■ **Rendered images with source text**
===
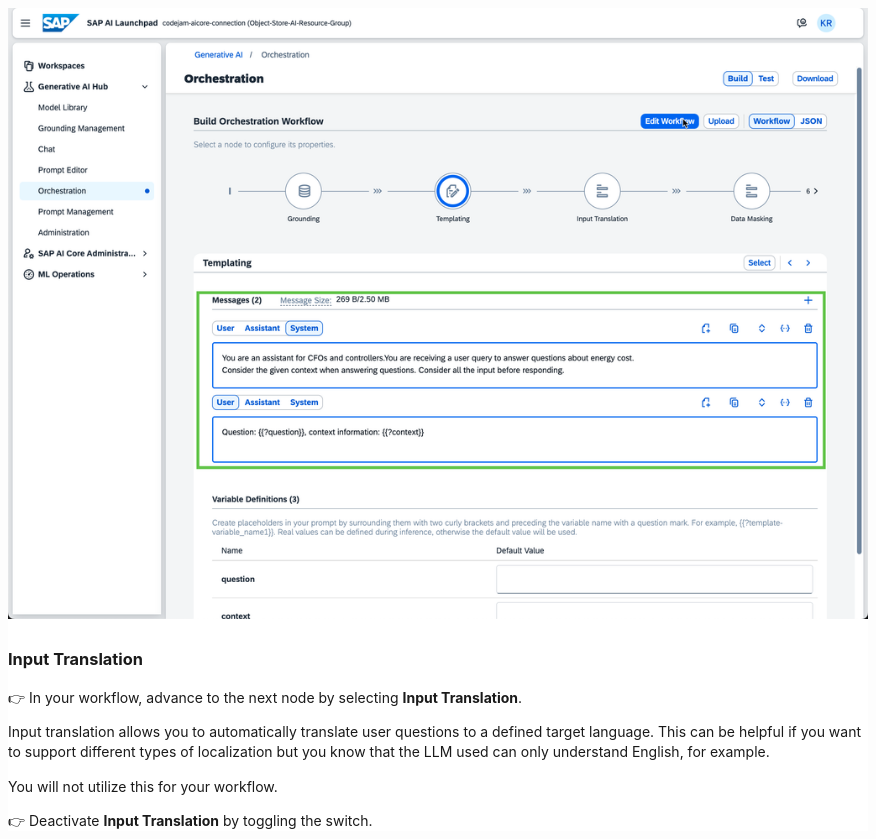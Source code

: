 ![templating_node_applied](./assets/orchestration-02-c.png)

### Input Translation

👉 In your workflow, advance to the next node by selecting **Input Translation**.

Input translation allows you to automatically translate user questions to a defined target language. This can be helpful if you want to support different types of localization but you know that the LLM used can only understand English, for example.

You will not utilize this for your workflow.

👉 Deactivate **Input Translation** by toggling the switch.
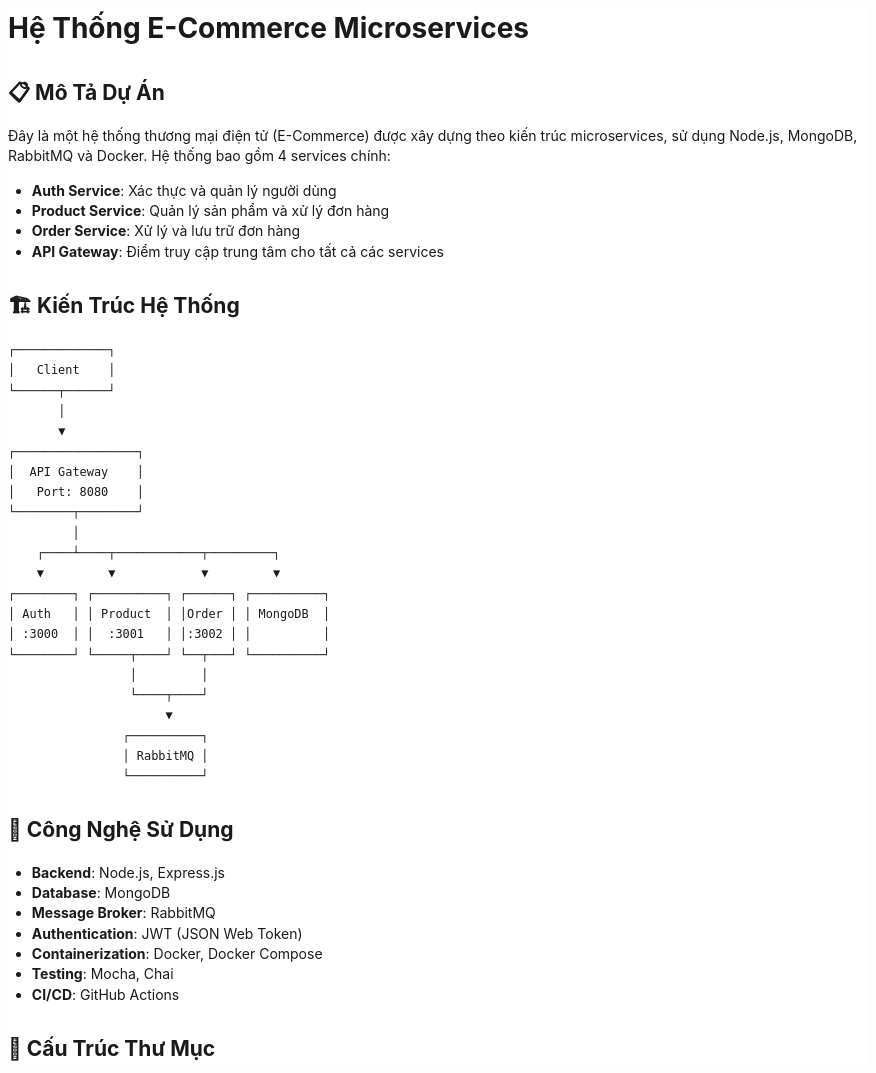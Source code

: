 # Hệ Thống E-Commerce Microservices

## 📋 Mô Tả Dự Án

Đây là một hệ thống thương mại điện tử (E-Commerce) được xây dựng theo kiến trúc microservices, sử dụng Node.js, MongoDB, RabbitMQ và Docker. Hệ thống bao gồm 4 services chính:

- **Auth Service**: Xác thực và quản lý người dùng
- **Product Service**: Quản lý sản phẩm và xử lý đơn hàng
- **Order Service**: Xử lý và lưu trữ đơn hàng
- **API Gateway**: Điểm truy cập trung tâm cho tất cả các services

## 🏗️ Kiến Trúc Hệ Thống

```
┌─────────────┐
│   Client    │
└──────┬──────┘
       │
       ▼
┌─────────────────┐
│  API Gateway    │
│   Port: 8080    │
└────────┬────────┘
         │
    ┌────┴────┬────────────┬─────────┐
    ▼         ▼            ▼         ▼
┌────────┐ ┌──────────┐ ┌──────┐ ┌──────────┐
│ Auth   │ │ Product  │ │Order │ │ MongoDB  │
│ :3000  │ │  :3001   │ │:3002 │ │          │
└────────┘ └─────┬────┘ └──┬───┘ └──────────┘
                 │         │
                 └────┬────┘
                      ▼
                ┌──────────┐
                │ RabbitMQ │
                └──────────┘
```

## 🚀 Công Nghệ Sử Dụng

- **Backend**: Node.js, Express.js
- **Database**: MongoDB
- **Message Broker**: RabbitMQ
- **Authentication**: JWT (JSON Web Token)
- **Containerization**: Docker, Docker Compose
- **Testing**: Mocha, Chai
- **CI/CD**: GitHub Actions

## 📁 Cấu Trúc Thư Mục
===
■ **Exercise**
Please output all of the data exactly as given, omitting any images it holds.

■ **Response to the exercise**
Source code

: ![templating_node_applied](./assets/orchestration-02-c.png)

### Input Translation

👉 In your workflow, advance to the next node by selecting **Input Translation**.

Input translation allows you to automatically translate user questions to a defined target language. This can be helpful if you want to support different types of localization but you know that the LLM used can only understand English, for example.

You will not utilize this for your workflow.

👉 Deactivate **Input Translation** by toggling the switch.
Source code

: # Hệ Thống E-Commerce Microservices

## 📋 Mô Tả Dự Án

Đây là một hệ thống thương mại điện tử (E-Commerce) được xây dựng theo kiến trúc microservices, sử dụng Node.js, MongoDB, RabbitMQ và Docker. Hệ thống bao gồm 4 services chính:

- **Auth Service**: Xác thực và quản lý người dùng
- **Product Service**: Quản lý sản phẩm và xử lý đơn hàng
- **Order Service**: Xử lý và lưu trữ đơn hàng
- **API Gateway**: Điểm truy cập trung tâm cho tất cả các services

## 🏗️ Kiến Trúc Hệ Thống

```
┌─────────────┐
│   Client    │
└──────┬──────┘
       │
       ▼
┌─────────────────┐
│  API Gateway    │
│   Port: 8080    │
└────────┬────────┘
         │
    ┌────┴────┬────────────┬─────────┐
    ▼         ▼            ▼         ▼
┌────────┐ ┌──────────┐ ┌──────┐ ┌──────────┐
│ Auth   │ │ Product  │ │Order │ │ MongoDB  │
│ :3000  │ │  :3001   │ │:3002 │ │          │
└────────┘ └─────┬────┘ └──┬───┘ └──────────┘
                 │         │
                 └────┬────┘
                      ▼
                ┌──────────┐
                │ RabbitMQ │
                └──────────┘
```

## 🚀 Công Nghệ Sử Dụng

- **Backend**: Node.js, Express.js
- **Database**: MongoDB
- **Message Broker**: RabbitMQ
- **Authentication**: JWT (JSON Web Token)
- **Containerization**: Docker, Docker Compose
- **Testing**: Mocha, Chai
- **CI/CD**: GitHub Actions

## 📁 Cấu Trúc Thư Mục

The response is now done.